__RECORDS TO USE__
┌────────
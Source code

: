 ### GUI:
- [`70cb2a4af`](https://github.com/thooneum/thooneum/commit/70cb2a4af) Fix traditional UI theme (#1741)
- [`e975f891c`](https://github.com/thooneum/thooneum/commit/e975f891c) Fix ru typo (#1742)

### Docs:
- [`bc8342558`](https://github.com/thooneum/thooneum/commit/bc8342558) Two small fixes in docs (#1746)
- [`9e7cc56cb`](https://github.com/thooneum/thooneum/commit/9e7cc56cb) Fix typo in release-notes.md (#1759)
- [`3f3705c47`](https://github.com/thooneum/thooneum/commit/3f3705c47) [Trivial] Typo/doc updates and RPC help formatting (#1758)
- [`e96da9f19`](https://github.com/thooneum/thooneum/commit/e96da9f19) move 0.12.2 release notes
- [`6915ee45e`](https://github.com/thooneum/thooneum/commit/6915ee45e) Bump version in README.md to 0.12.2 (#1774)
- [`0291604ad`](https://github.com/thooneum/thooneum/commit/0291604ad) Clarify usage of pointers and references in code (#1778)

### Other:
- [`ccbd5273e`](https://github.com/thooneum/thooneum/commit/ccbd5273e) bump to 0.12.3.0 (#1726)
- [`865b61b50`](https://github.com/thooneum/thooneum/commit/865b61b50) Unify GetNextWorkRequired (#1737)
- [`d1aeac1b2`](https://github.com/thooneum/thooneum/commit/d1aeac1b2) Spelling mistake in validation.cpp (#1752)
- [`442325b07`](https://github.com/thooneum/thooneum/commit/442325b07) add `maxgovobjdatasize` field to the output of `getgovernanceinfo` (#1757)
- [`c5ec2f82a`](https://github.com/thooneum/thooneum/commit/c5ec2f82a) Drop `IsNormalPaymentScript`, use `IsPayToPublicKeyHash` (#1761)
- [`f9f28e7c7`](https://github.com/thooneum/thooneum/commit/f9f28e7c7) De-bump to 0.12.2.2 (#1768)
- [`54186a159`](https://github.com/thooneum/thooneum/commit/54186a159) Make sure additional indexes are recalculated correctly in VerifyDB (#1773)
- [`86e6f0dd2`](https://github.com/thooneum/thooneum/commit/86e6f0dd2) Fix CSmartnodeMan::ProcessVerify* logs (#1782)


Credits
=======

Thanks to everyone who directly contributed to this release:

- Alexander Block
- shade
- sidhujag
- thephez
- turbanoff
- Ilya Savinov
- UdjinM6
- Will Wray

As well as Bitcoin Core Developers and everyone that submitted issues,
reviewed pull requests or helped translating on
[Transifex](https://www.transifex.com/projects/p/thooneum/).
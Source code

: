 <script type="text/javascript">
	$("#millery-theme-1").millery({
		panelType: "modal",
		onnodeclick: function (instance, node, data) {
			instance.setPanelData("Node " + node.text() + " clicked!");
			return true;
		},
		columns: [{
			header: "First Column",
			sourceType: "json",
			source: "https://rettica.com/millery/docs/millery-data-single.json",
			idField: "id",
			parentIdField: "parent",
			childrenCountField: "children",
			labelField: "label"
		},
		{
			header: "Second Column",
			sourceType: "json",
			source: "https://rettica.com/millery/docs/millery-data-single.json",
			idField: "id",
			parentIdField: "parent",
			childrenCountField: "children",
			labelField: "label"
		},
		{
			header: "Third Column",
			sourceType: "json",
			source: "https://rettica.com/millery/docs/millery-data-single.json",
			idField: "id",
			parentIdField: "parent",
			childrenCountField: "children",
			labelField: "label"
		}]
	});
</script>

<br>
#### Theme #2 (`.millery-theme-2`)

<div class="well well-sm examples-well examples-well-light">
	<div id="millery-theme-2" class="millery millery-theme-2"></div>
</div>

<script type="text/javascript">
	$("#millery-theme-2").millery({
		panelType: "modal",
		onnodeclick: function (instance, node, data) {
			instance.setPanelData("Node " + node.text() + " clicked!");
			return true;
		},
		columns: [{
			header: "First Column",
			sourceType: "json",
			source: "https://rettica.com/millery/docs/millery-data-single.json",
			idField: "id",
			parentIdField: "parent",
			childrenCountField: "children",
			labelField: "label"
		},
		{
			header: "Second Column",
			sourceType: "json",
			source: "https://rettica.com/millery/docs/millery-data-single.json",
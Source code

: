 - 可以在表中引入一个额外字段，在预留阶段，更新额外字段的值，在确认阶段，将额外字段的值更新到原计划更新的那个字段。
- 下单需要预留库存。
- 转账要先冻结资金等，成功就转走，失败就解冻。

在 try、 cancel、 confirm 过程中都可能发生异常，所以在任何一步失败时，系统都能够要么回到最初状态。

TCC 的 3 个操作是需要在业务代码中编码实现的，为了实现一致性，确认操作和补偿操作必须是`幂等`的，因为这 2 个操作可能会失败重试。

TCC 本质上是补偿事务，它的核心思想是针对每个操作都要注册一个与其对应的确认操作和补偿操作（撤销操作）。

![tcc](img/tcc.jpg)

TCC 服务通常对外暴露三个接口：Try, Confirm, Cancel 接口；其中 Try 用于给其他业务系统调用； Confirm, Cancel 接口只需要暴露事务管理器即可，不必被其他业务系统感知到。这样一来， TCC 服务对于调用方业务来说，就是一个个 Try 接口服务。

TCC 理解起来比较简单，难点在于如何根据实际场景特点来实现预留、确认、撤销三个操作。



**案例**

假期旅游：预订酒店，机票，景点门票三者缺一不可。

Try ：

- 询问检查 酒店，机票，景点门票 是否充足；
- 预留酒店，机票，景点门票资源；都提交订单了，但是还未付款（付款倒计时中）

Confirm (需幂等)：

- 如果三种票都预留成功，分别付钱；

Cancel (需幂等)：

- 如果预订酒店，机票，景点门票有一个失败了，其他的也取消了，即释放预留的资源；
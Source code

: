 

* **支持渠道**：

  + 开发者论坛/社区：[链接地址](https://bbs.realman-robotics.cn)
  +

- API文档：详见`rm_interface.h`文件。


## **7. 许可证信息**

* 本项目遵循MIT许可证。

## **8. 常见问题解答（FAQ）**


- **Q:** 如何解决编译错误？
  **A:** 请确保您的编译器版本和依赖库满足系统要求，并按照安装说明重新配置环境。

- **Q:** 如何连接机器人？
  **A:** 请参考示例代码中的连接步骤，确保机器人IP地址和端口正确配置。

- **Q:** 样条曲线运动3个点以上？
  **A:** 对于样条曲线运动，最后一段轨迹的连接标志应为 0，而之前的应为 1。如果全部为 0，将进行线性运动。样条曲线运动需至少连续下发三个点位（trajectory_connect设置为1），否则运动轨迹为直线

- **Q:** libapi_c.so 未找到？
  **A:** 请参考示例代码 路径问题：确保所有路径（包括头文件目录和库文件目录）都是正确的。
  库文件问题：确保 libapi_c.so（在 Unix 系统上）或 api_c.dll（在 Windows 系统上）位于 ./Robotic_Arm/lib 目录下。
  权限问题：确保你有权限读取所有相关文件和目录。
└────────
__TASK BRIEF__
From the line that has "to 0.12.3.0 (#1726)" through the line that has "in VerifyDB (#1773)", copy every line exactly as it appears above, and leave out all others.

__REPLY TO THE EXERCISE__
- [`ccbd5273e`](https://github.com/thooneum/thooneum/commit/ccbd5273e) bump to 0.12.3.0 (#1726)
- [`865b61b50`](https://github.com/thooneum/thooneum/commit/865b61b50) Unify GetNextWorkRequired (#1737)
- [`d1aeac1b2`](https://github.com/thooneum/thooneum/commit/d1aeac1b2) Spelling mistake in validation.cpp (#1752)
- [`442325b07`](https://github.com/thooneum/thooneum/commit/442325b07) add `maxgovobjdatasize` field to the output of `getgovernanceinfo` (#1757)
- [`c5ec2f82a`](https://github.com/thooneum/thooneum/commit/c5ec2f82a) Drop `IsNormalPaymentScript`, use `IsPayToPublicKeyHash` (#1761)
- [`f9f28e7c7`](https://github.com/thooneum/thooneum/commit/f9f28e7c7) De-bump to 0.12.2.2 (#1768)
- [`54186a159`](https://github.com/thooneum/thooneum/commit/54186a159) Make sure additional indexes are recalculated correctly in VerifyDB (#1773)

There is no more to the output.